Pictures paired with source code

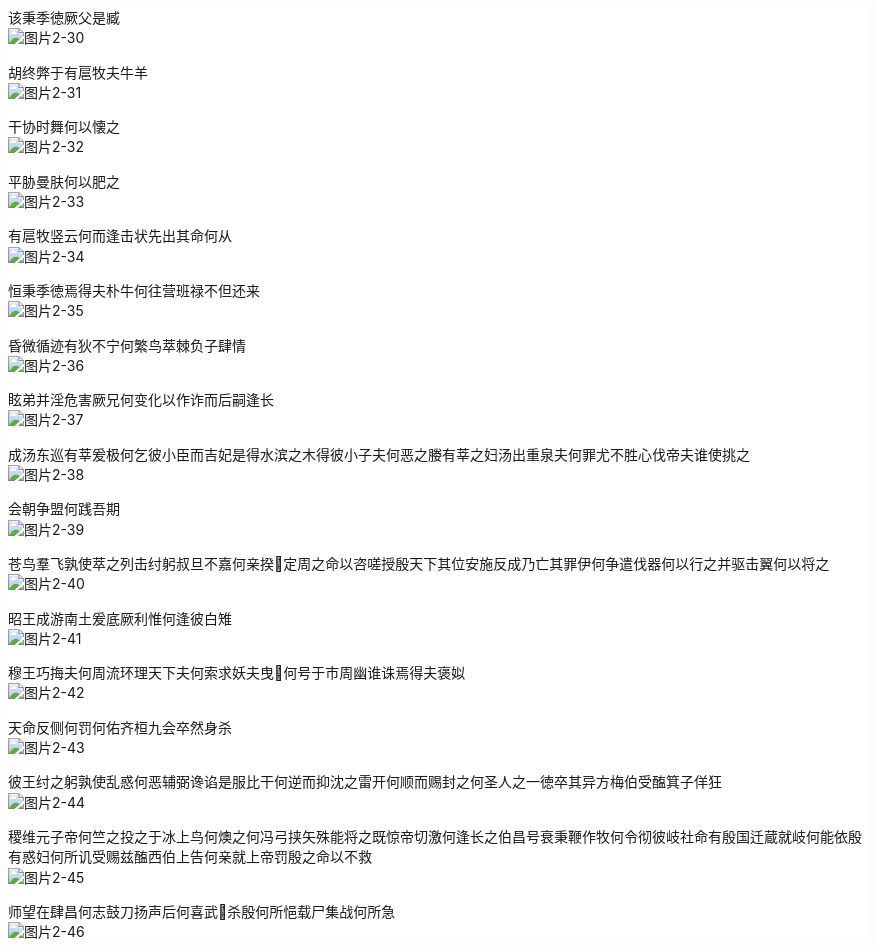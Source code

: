该秉季徳厥父是臧  
![图片2-30](2-30.jpg)
  
胡终弊于有扈牧夫牛羊  
![图片2-31](2-31.jpg)
  
干协时舞何以懐之  
![图片2-32](2-32.jpg)
  
平胁曼肤何以肥之  
![图片2-33](2-33.jpg)
  
有扈牧竖云何而逢击状先出其命何从  
![图片2-34](2-34.jpg)
  
恒秉季徳焉得夫朴牛何往营班禄不但还来  
![图片2-35](2-35.jpg)
  
昏微循迹有狄不宁何繁鸟萃棘负子肆情  
![图片2-36](2-36.jpg)
  
眩弟并淫危害厥兄何变化以作诈而后嗣逢长  
![图片2-37](2-37.jpg)
  
成汤东巡有莘爰极何乞彼小臣而吉妃是得水滨之木得彼小子夫何恶之媵有莘之妇汤出重泉夫何罪尤不胜心伐帝夫谁使挑之  
![图片2-38](2-38.jpg)
  
会朝争盟何践吾期  
![图片2-39](2-39.jpg)
  
苍鸟羣飞孰使萃之列击纣躬叔旦不嘉何亲揆定周之命以咨嗟授殷天下其位安施反成乃亡其罪伊何争遣伐器何以行之并驱击翼何以将之  
![图片2-40](2-40.jpg)
  
昭王成游南土爰底厥利惟何逢彼白雉  
![图片2-41](2-41.jpg)
  
穆王巧挴夫何周流环理天下夫何索求妖夫曳何号于市周幽谁诛焉得夫褒姒  
![图片2-42](2-42.jpg)
  
天命反侧何罚何佑齐桓九会卒然身杀  
![图片2-43](2-43.jpg)
  
彼王纣之躬孰使乱惑何恶辅弼谗谄是服比干何逆而抑沈之雷开何顺而赐封之何圣人之一徳卒其异方梅伯受醢箕子佯狂  
![图片2-44](2-44.jpg)
  
稷维元子帝何竺之投之于冰上鸟何燠之何冯弓挟矢殊能将之既惊帝切激何逢长之伯昌号衰秉鞭作牧何令彻彼岐社命有殷国迁蔵就岐何能依殷有惑妇何所讥受赐兹醢西伯上告何亲就上帝罚殷之命以不救  
![图片2-45](2-45.jpg)
  
师望在肆昌何志鼓刀扬声后何喜武杀殷何所悒载尸集战何所急  
![图片2-46](2-46.jpg)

> [WORK ORDER]
What you return must be the lines above that run from the line with "恒秉季徳焉得夫朴牛何往营班禄不但还来" to the line with "苍鸟羣飞孰使萃之列击纣躬叔旦", inclusive, each copied exactly.

> [RESULT]
恒秉季徳焉得夫朴牛何往营班禄不但还来  
![图片2-35](2-35.jpg)
  
昏微循迹有狄不宁何繁鸟萃棘负子肆情  
![图片2-36](2-36.jpg)
  
眩弟并淫危害厥兄何变化以作诈而后嗣逢长  
![图片2-37](2-37.jpg)
  
成汤东巡有莘爰极何乞彼小臣而吉妃是得水滨之木得彼小子夫何恶之媵有莘之妇汤出重泉夫何罪尤不胜心伐帝夫谁使挑之  
![图片2-38](2-38.jpg)
  
会朝争盟何践吾期  
![图片2-39](2-39.jpg)
  
苍鸟羣飞孰使萃之列击纣躬叔旦不嘉何亲揆定周之命以咨嗟授殷天下其位安施反成乃亡其罪伊何争遣伐器何以行之并驱击翼何以将之  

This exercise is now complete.